ياأيّها الّذين ءامنوا استجيبوا لله وللرسول إذا دعا كم لما يحييكم

Wahai orang-orang yang beriman, penuhilah seruan Alloh dan seruan Rasul apabila Rasul menyerumu kepada yang member kehidupan kepadamu” (Q.S. Al-Anfal :24)

Dan setelah itu beliau bersabda : “ Aku akan ajarkan kepadamu suatu surat yang paling agung di dalam Al-Qur’an sebelum engkau keluar dari masjid ini”. Maka beliaupun menggandeng tanganku. Dan ketika beliau hendak keluar dari masjid, aku katakana :”Ya Rasululloh, engkau tadi telah berkata akan mengajarkan kepadaku surat yang paling agung di dalam Al-Qur’an.” Kemudian beliau menjawab : ‘Benar, (الحمد لله ربّ العالمين), ia adalah As-Sab’ul Matsani dan Al-Qur’an Azhim yang telah diturunkan kepadku.”

Demikian pula yang diriwayatkan Al-Bukhari, Abu Dawud, An-Nasa-i, dan Inbu Majah, melalui beberapa jalur sanad Syu’bah.

Para ulama menjadikan hadits ini dan semisalnya sebagai dalil keutamaan dan kelebihan sebagian ayat dan surat atas yang lainnya, sebagaimana disebutkan banyak ulama, diantaranya Ishaq bin Rahawaih, Abu Bakar ibnu Al-Arabi, Ibnu Haffar seorang penganut madzhab Maliki.

Sedangkan sekelompok lainnya berpendapat bahwasanya tidak ada keutamaan suatu ayat atau suatu surat atas yang lainnya, karena semuanya merupakan firman Alloh. Supaya hal itu tidak menimbulkan dugaan adanya kekurangan pada ayat yang lainnya, meski semuanya itu memiliki keutamaan.
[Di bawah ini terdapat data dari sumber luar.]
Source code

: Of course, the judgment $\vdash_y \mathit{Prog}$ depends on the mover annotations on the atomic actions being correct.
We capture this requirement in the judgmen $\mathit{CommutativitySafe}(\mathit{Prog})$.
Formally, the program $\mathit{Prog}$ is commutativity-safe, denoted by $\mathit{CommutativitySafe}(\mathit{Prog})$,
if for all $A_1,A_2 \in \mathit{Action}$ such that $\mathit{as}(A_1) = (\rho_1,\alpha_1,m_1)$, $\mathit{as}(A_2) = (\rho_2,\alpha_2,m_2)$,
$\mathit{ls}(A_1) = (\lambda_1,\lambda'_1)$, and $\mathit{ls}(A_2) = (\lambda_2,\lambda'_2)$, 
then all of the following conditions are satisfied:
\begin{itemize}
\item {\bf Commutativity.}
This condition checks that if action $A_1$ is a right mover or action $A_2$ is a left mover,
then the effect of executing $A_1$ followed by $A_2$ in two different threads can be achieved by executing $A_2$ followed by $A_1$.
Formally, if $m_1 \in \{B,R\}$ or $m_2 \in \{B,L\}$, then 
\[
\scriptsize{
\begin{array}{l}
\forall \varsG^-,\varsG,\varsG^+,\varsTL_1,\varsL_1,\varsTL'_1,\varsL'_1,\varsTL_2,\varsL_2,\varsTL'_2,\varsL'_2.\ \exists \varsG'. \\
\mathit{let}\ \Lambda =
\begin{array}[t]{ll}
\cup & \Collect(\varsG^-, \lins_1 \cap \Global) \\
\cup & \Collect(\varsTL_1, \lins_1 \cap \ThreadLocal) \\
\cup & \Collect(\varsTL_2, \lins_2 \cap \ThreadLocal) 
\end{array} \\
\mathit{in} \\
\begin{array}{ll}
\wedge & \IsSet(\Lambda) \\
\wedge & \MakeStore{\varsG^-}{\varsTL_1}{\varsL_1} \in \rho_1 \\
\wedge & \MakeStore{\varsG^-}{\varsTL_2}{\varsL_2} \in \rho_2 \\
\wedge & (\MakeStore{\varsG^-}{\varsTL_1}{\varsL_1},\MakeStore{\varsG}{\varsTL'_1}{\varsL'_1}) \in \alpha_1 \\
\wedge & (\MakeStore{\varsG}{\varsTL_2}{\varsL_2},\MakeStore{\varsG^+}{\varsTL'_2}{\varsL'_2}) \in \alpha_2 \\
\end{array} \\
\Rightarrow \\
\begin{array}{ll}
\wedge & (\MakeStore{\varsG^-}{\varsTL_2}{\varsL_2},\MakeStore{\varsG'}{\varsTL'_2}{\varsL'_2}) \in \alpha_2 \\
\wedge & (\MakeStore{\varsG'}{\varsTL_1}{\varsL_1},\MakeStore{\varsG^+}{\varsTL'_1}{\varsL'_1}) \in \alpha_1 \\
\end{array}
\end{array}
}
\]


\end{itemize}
Pendapat ini dinukil oleh al-Qurthubi dari al-Asy’ari, Abu Bakar al-baqillani, Abu Hatim Ibnu Hibban al-Busti, Abu Hayyan, Yahya bin Yahya, dan sebuah riwayat dari Imam Malik.

Ada hadits riwayat al-Bukhari dalam kitab Fadhailul Qur’an, dari Abu Sa’id al-Khudri, katanya : “ Kami pernah berada dalam suatu perjalanan, lalu kami singgah, tiba-tiba seorang budak wanita datang seraya berkata :” Sesungguhnya kepala suku kami tersengat, dan orang-orang kami sedang tidak ada di empat, apakah di antara kalian ada yang bisa memberi ruqyah?” Lalu ada seorang laki-laki yang berdiri bersamanya, yang kami tidak pernah menyangkanya bisa meruqyah. Kemudian orang itu membacakan ruqyah, maka kepala sukunya itu pun sembuh. Lalu ia (kepala suku) menyuruhnya diberi tiga puluh ekor kambing sedang kami diberi minum susu. Setelah ia kembali, kami bertanya kepadanya : “ Apakah engkau memang pandai dan bisa meruqyah?” Maka ia pun menjawab : “ Aku tidak meruqyah kecuali dengan Ummul Kitab”.”Jangan berbuat apapun sehingga kita dating dan bertanya kepada Rasulullah” sahut kami. Sesampainya di Madinah kami menceritakan hal itu kepada Nabi, maka beliau pun bersabda : “ Dariman dia tahu bahwa surat Al-Fatihah itu sebagai ruqyah, bagi-bagilah kambing itu dan berikan satu bagian kepadaku.” Demikian pula riwayat Muslim dan Abu Dawud.